Are you sure about this (most thesauri in rel. db)? Maybe we can try to 
generalize over formats to avoid any discussion, e.g.

"Most thesauri are stored in a relational database, XML file, or a text 
format as described in [ISO standards]. The best method for generating 
an RDF representation of a thesaurus from its original format will 
depend on both the technologies deployed and the schema. A description 
of recommended practices for conversion is beyond the scope of this 
document. "

> If an XML representation of the thesaurus is already available, then an RDF/XML representation using SKOS Core may be generated via an XSLT transformation.  The design of this transformation will depend on the original XML format, and care must be taken to ensure sensible output.  

It would be great if we could show a small example of what difficulties 
can be encountered.

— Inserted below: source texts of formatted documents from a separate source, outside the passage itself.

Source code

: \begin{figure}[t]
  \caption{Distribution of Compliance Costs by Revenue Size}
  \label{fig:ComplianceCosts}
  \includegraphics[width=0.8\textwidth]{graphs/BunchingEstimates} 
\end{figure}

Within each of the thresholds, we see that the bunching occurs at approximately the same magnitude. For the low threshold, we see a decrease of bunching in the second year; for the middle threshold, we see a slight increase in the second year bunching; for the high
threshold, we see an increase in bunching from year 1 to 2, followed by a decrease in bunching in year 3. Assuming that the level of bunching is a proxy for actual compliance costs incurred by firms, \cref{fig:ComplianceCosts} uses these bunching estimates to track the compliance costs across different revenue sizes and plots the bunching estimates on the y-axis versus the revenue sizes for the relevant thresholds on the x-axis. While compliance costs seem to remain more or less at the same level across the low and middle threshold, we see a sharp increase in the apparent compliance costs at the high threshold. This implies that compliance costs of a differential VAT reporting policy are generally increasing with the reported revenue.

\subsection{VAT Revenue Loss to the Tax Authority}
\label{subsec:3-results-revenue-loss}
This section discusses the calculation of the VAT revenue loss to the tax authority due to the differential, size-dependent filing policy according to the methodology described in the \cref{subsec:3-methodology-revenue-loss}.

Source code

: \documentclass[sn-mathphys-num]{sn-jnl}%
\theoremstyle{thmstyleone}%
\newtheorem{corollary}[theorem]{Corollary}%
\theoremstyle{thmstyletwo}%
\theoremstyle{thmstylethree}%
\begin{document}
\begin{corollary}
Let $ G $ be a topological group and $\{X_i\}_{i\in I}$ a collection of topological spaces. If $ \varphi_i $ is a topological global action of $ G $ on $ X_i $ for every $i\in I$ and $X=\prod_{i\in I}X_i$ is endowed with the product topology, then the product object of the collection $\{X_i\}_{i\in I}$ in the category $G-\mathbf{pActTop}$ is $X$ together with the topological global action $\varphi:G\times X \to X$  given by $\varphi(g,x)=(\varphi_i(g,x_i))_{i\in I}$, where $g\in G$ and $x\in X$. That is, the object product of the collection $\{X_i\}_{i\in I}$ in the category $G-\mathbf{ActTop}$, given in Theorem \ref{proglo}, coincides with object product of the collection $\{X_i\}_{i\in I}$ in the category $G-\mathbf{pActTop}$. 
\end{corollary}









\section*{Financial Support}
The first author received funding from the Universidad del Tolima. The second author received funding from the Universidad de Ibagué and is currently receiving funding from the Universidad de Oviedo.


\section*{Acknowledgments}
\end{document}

So an example of what can go wrong. I can't think of 
one related to UKAT (which would be the best, because relates to what 
reader has already read), but maybe this is something:

"For example, if the thesaurus contains terms in another language than 
its main language (e.g. French synonyms of English terms), the correct 
language tags should be attached to these terms."

or maybe:

"For example, some thesauri include term descriptions under the heading 
"scope note" which are actually definitions. These should be translated 
to skos:definition instead of skos:scopeNote. Careful consideration of 
both the intended usage of the thesaurus and the SKOS Core Vocabulary 
are required to ensure a consistent conversion."

(actually this last one may be confusing, because I'm not sure whether 
this is also the case for UKAT, which in the Guide is converted to 
skos:scopeNote instead of skos:definition)?

Or maybe an example about that people shouldn't forget to add a 
ConceptScheme definition, which is not in the original source.

> How about if I add a skos:inScheme arc to the graph instead?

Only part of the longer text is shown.